Il a repris des forces, des couleurs. J’ai guetté le chirurgien dans le couloir. Ils ne peuvent pas savoir. Ils ont râclé - il a dit râclé - tout ce qu’ils ont pu. Maintenant il faut attendre le résultat des examens, mais… mais il n’est pas très optimiste. Il a peur qu’avec les ganglions ça soit parti ailleurs. J’ai couru comme une folle n’importe où le plus loin possible. Je suis entrée dans un café au hasard et j’ai pleuré. A la table à côté un type m’a souri…

 

 

 

 

15 Juin

 

 

Il a un peu mangé. Presque pas. Il croit qu’il va bientôt sortir, que c’est fini… - Dans un mois, ce sera plus qu’un mauvais souvenir, tu verras !… Et il a ri, heureux.

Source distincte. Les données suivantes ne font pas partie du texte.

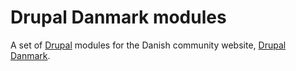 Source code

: Drupal Danmark modules
======================

A set of [Drupal](http://drupal.org/) modules for the Danish community
website, [Drupal Danmark](http://drupaldanmark.dk/).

Je l’ai embrassé… - Bien sûr !… A l’intérieur j’étais glacée...

Dehors après j’ai marché… marché… marché… pour ne pas rentrer là-bas. Ou le plus tard possible. Pour ne pas l’entendre, elle… Au café le type était toujours là. Il m’a demandé si je travaillais à l’hôpital… - Non !… Je viens voir quelqu’un… Et tout est sorti en bousculade. Les rayons. La chimio. L’opération. L’espoir. La peur. Il m’écoutait sans rien dire… Et puis aussi avant. Quand la vie était encore normale. Le jour où tout a basculé. Le restaurant de la dernière fois sous la glycine…

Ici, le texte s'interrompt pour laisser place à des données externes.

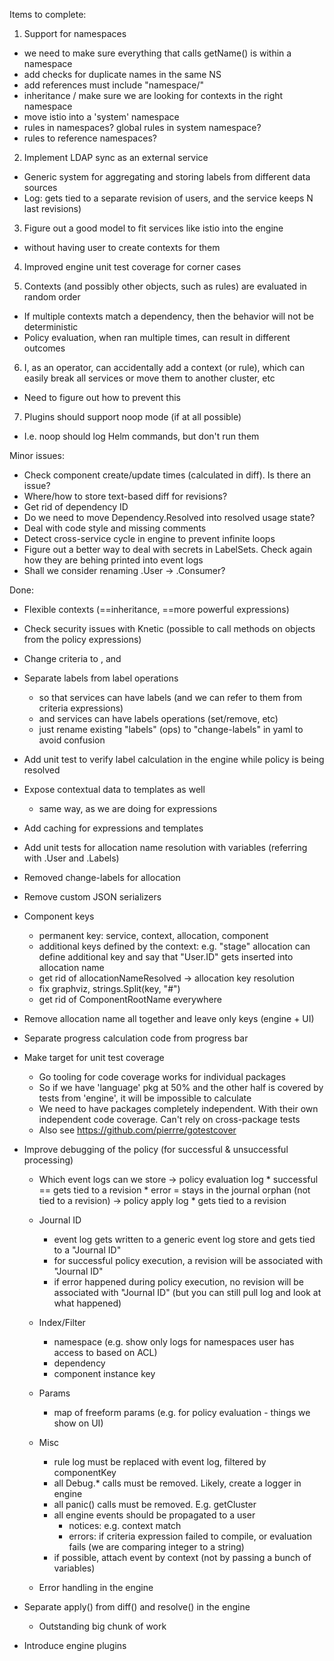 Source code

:Items to complete:

1. Support for namespaces
  - we need to make sure everything that calls getName() is within a namespace
  - add checks for duplicate names in the same NS
  - add references must include "namespace/"
  - inheritance / make sure we are looking for contexts in the right namespace
  - move istio into a 'system' namespace
  - rules in namespaces? global rules in system namespace?
  - rules to reference namespaces?

2. Implement LDAP sync as an external service
  - Generic system for aggregating and storing labels from different data sources
  - Log: gets tied to a separate revision of users, and the service keeps N last revisions)

3. Figure out a good model to fit services like istio into the engine
  - without having user to create contexts for them

4. Improved engine unit test coverage for corner cases

5. Contexts (and possibly other objects, such as rules) are evaluated in random order
  - If multiple contexts match a dependency, then the behavior will not be deterministic
  - Policy evaluation, when ran multiple times, can result in different outcomes

6. I, as an operator, can accidentally add a context (or rule), which can easily
   break all services or move them to another cluster, etc
  - Need to figure out how to prevent this

7. Plugins should support noop mode (if at all possible)
  - I.e. noop should log Helm commands, but don't run them


Minor issues:
- Check component create/update times (calculated in diff). Is there an issue?
- Where/how to store text-based diff for revisions?
- Get rid of dependency ID
- Do we need to move Dependency.Resolved into resolved usage state?
- Deal with code style and missing comments
- Detect cross-service cycle in engine to prevent infinite loops
- Figure out a better way to deal with secrets in LabelSets. Check again how they are behing printed into event logs
- Shall we consider renaming .User -> .Consumer?


Done:
* Flexible contexts (==inheritance, ==more powerful expressions)

* Check security issues with Knetic (possible to call methods on objects from the policy expressions)

* Change criteria to <RequireAll>, <RequireAny> and <RequireNone>

* Separate labels from label operations
  - so that services can have labels (and we can refer to them from criteria expressions)
  - and services can have labels operations (set/remove, etc)
  - just rename existing "labels" (ops) to "change-labels" in yaml to avoid confusion

* Add unit test to verify label calculation in the engine while policy is being resolved

* Expose contextual data to templates as well
  - same way, as we are doing for expressions

* Add caching for expressions and templates

* Add unit tests for allocation name resolution with variables (referring with .User and .Labels)

* Removed change-labels for allocation

* Remove custom JSON serializers

* Component keys
  - permanent key: service, context, allocation, component
  - additional keys defined by the context:
        e.g. "stage" allocation can define additional key
        and say that "User.ID" gets inserted into allocation name
  - get rid of allocationNameResolved -> allocation key resolution
  - fix graphviz, strings.Split(key, "#")
  - get rid of ComponentRootName everywhere

* Remove allocation name all together and leave only keys (engine + UI)

* Separate progress calculation code from progress bar

* Make target for unit test coverage
  - Go tooling for code coverage works for individual packages
  - So if we have 'language' pkg at 50% and the other half is covered by tests from 'engine', it will be impossible to calculate
  - We need to have packages completely independent. With their own independent code coverage. Can't rely on cross-package tests
  - Also see https://github.com/pierrre/gotestcover

* Improve debugging of the policy (for successful & unsuccessful processing)

  - Which event logs can we store
      -> policy evaluation log
           * successful == gets tied to a revision
           * error = stays in the journal orphan (not tied to a revision)
      -> policy apply log
           * gets tied to a revision

  - Journal ID
    - event log gets written to a generic event log store and gets tied to a "Journal ID"
    - for successful policy execution, a revision will be associated with "Journal ID"
    - if error happened during policy execution, no revision will be associated with "Journal ID" (but you can still pull log and look at what happened)

  - Index/Filter
    - namespace (e.g. show only logs for namespaces user has access to based on ACL)
    - dependency
    - component instance key

  - Params
    - map of freeform params (e.g. for policy evaluation - things we show on UI)

  - Misc
    - rule log must be replaced with event log, filtered by componentKey
    - all Debug.* calls must be removed. Likely, create a logger in engine
    - all panic() calls must be removed. E.g. getCluster
    - all engine events should be propagated to a user
      - notices: e.g. context match
      - errors: if criteria expression failed to compile, or evaluation fails (we are comparing integer to a string)
    - if possible, attach event by context (not by passing a bunch of variables)

  - Error handling in the engine

* Separate apply() from diff() and resolve() in the engine
  - Outstanding big chunk of work

* Introduce engine plugins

Il s’appelle Julien. Je suis vidée…

 

 

 

 

17 Juin

 

 

On n’a pas encore tout, mais c’est pas bon. Il va falloir de la chimio, des rayons. Encore !… Les vomissements… l’épuisement… les cheveux… J’ai perdu pied. Il fallait que je parle à quelqu’un et je suis retournée là-bas. On a discuté. Longtemps. Il m’a redonné courage. Et espoir. Je vais me battre. Avec Etienne. Pour Etienne. Non, cette saloperie ne nous aura pas…

 

 

 

 

18 juin

 

 

Ils lui ont annoncé qu’il y aurait d’autres traitements après.. - Tu vois, ils peuvent plus se passer de moi !… Et il a ri…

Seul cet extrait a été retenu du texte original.